Rio Tinto is progressing an innovative new technology to deliver low-carbon steel, using sustainable biomass in place of coking coal in the steelmaking process, in a potentially cost-effective option to cut industry carbon emissions.
Over the past decade, Rio Tinto has developed a laboratory-proven process that combines the use of raw, sustainable biomass with microwave technology to convert iron ore to metallic iron during the steelmaking process.
The patent-pending process, one of a number of avenues the company is pursuing to try to lower emissions in the steel value chain, is now being further tested in a small-scale pilot plant.
If this and larger-scale tests are successful, there is the potential over time for this technology to be scaled commercially to process Rio Tinto’s iron ore fines.
Rio Tinto Iron Ore Chief Executive Simon Trott said, “We are encouraged by early testing results of this new process, which could provide a cost-efficient way to produce low-carbon steel from our Pilbara iron ore.
“More than 70 per cent of Rio Tinto’s Scope 3 emissions are generated as customers process our iron ore into steel, which is critical for urbanisation and infrastructure development as the world’s economies decarbonise.

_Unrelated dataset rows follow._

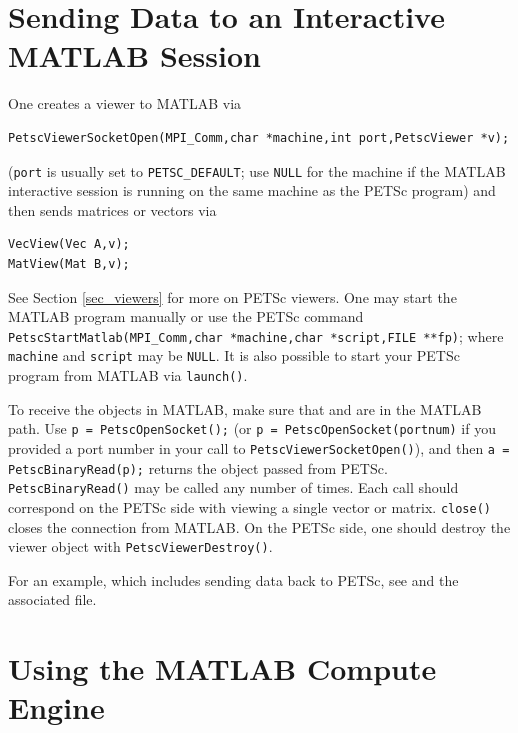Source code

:\section{Sending Data to an Interactive MATLAB Session}
\label{sec_matlabsocket}

One creates a viewer to MATLAB via
\begin{lstlisting}
PetscViewerSocketOpen(MPI_Comm,char *machine,int port,PetscViewer *v);
\end{lstlisting}
(\lstinline{port} is usually set to \lstinline{PETSC_DEFAULT}; use \lstinline{NULL} for the machine if the
MATLAB interactive session is running on the same machine as the PETSc program)
and then sends matrices or vectors via
\begin{lstlisting}
VecView(Vec A,v);
MatView(Mat B,v);
\end{lstlisting}
See Section \ref{sec_viewers} for more on PETSc viewers.
One may start the MATLAB program manually or use the PETSc command
\lstinline{PetscStartMatlab(MPI_Comm,char *machine,char *script,FILE **fp)}; where \lstinline{machine} and \lstinline{script} may be \lstinline{NULL}.
It is also possible to start your PETSc program from MATLAB via \lstinline{launch()}.

To receive the objects in MATLAB, make sure that  and 
are in the MATLAB path. Use \break\lstinline{p = PetscOpenSocket();} (or \lstinline{p = PetscOpenSocket(portnum)} if you provided a port number in
your call to \lstinline{PetscViewerSocketOpen()}), and then \lstinline{a = PetscBinaryRead(p);} returns the object passed from PETSc.
\lstinline{PetscBinaryRead()} may be called any number of times. Each call should correspond on the PETSc side with
viewing a single vector or matrix. \lstinline{close()} closes the connection from MATLAB.
On the PETSc side, one should destroy the viewer object with \lstinline{PetscViewerDestroy()}. 

For an example, which includes sending data back to PETSc, see \href{http://www.mcs.anl.gov/petsc/petsc-current/src/vec/vec/examples/tutorials/ex42.c.html}{} and the associated  file.

\section{Using the MATLAB Compute Engine}
\label{sec_matlabengine}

So, while it’s still early days and there is a lot more research and other work to do, we are keen to explore further development of this technology.”
Rio Tinto’s process uses plant matter known as lignocellulosic biomass, instead of coal, primarily as a chemical reductant. The biomass is blended with iron ore and heated by a combination of gas released by the biomass and high efficiency microwaves that can be powered by renewable energy.
Rio Tinto researchers are working with the multi-disciplinary team in the University of Nottingham’s Microwave Process Engineering Group to further develop the process.
The University’s Head of Department, Chemical and Environmental Engineering, Professor Chris Dodds, said, “It is really exciting to have the opportunity to be part of a great team working on a technology that, if developed to commercial scale, has the potential to have a global impact through decarbonising key parts of the steel production process.”
The use of raw biomass in Rio Tinto’s process could also avoid the inefficiencies and associated costs of other biomass-based technologies that first convert the biomass into charcoal or biogas.
Lignocellulosic biomass includes agriculture by-products (i.e. wheat straw, corn stover, barley straw, sugar cane bagasse) and purpose-grown crops, which would be sustainable sources for the process.
Importantly, the process cannot use foods such as sugar or corn, and Rio Tinto would not use biomass sources that support logging of old-growth forests.
Simon Trott said, “We know there are complex issues related to biomass sourcing and use and there is a lot more work to do for this to be a genuinely sustainable solution for steelmaking. We will continue working with others to understand more about these concerns and the availability of sustainable biomass.”
If developed further, the technology would be accompanied by a robust and independently accredited certification process for sustainable sources of biomass.